Oltre alla dimensione tecnica della conoscenza e a quella della riflessività, un aspetto che rende più solida la tesi riguarda il modo in cui il centrocampista si relaziona al sistema-squadra. Secondo Prandelli si tratta di un ruolo intrinsecamente rivolto al collettivo: «Insieme al difensore centrale, il centrocampista è quello che parla di più; mi riferisco proprio alla comunicazione, è lui che trasmette le indicazioni alla squadra». E ancora: «La maggior parte degli altri ruoli sono più specifici, più individualistici». Queste ultime parole vanno forse in contrasto con la tendenza contemporanea di cui si diceva sopra, una tendenza per cui almeno ad alti livelli tutti sono portati a fare un po’ di più tutto, ma sono perfettamente aderenti al calcio visto da Prandelli da giocatore e ai suoi anni d’oro da allenatore. E in ogni caso, anche se nulla vieta che fra qualche anno potremo vedere grandi portieri o grandi terzini nei panni di grandi allenatori senza per forza considerarli eccezioni, in questo momento è un fatto che sia il mestiere del centrocampista su tutti ad essere legato a doppio filo con quello del tecnico.

Steven Gerrard è alla seconda stagione sulla panchina dei Rangers Glasgow: un anno fa è arrivato secondo in classifica, ora insegue il Celtic con due soli punti di distacco, e una partita da recuperare, e disputerà i 16esimi di Europa League (Ian MacNicol/Getty Images)

Tornando sul punto, sul concetto di collettività, è chiaro che chi sta in mezzo al campo sviluppi un automatismo a pensarsi centrale oltre alla dimensione fisica, materiale – una riflessione magari istintiva, ma che porta in ogni caso la sua figura a ricalcare quella dell’allenatore.
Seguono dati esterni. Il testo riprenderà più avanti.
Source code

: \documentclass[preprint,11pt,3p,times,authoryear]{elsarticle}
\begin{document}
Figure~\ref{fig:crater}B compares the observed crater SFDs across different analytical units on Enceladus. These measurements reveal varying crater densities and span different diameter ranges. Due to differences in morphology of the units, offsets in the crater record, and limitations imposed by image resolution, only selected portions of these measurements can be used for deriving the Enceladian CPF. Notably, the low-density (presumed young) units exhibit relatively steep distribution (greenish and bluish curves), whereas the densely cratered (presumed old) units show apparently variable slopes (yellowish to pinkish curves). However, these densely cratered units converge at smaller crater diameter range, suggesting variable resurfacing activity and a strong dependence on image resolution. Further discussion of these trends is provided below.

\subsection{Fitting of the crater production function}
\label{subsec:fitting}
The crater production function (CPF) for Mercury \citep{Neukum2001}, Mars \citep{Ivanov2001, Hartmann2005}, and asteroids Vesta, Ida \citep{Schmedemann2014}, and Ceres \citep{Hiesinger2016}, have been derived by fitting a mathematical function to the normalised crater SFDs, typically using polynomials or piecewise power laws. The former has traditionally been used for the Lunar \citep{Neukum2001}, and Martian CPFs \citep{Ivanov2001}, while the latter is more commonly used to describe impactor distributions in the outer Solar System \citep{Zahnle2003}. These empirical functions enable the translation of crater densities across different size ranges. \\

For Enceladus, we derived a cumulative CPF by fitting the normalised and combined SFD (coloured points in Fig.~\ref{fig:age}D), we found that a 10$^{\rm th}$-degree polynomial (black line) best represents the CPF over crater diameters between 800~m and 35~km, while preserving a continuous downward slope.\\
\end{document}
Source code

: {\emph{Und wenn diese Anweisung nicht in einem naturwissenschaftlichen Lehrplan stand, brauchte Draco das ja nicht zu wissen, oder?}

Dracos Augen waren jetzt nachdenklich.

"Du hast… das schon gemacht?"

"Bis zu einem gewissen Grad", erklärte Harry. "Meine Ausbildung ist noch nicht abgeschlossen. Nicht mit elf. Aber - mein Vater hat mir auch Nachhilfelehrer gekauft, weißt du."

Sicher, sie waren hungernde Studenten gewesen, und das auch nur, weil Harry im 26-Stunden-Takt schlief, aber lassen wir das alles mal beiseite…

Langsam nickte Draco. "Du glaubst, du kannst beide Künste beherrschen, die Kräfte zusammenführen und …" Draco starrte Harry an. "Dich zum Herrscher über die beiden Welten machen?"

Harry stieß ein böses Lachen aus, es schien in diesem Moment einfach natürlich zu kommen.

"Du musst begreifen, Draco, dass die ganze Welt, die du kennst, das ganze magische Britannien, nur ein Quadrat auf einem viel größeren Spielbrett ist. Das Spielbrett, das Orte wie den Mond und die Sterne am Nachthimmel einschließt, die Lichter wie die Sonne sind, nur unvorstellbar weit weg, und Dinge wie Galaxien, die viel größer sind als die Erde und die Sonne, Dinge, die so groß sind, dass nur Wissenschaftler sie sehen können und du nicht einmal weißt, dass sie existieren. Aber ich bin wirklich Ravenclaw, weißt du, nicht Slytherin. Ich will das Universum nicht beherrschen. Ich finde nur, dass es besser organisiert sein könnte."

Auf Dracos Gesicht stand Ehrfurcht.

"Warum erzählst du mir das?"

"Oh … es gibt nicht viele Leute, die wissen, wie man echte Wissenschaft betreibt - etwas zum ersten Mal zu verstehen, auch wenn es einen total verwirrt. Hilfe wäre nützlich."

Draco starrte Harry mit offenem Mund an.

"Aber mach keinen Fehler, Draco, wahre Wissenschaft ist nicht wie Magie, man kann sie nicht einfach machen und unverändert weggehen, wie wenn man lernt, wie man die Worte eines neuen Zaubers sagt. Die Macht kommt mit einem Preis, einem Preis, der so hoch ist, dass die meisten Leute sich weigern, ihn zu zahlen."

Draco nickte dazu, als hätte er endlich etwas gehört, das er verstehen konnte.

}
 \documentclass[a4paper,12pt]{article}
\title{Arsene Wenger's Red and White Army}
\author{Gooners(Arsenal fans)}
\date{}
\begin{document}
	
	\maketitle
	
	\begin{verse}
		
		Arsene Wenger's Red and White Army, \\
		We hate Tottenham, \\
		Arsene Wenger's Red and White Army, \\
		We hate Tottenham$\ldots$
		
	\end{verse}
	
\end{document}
Dal pensarsi centrale all’accorgersi di avere intorno una squadra da organizzare il passo è breve: «Quando i centrocampisti chiamano la salita del baricentro», dice Prandelli, «si girano, si guardano attorno per accertarsi che la squadra sia un blocco unito». Ed è solo uno dei tanti esempi che mettono in evidenza la loro attenzione per l’idea di insieme.

Per riportare la teoria alla pratica è sufficiente pensare a Xabi Alonso, a Sergi Busquets o a Xavi, ma anche a Gerrard, a Lampard e ad Arteta che sono già in tuta e/o in giacca e cravatta, e lo sono già a buoni e ad alti livelli. Centrocampisti cresciuti e maturati in un calcio dai dettagli – fisici, atletici e tattici – sempre più curati, e che non si sono mai schiodati dal centro del campo. Lì, loro come altri in precedenza, alcuni più ed alcuni meno, hanno sviluppato le tre attitudini di cui abbiamo parlato. Una conoscenza completa, anche se non sempre iper-approfondita, di tutte le fasi della gara e di tutte le zone del campo. Una predisposizione alla riflessività e alla razionalità, ad una efficiente elaborazione delle scelte e alla loro rapida esecuzione. E una assimilazione dell’idea di collettivo, spesso seguita dall’attitudine all’altruismo. Elementi legati l’uno con l’altro, sovrapponibili eppure distinti, preziosi quando non indispensabili per rendere un allenatore un grande allenatore.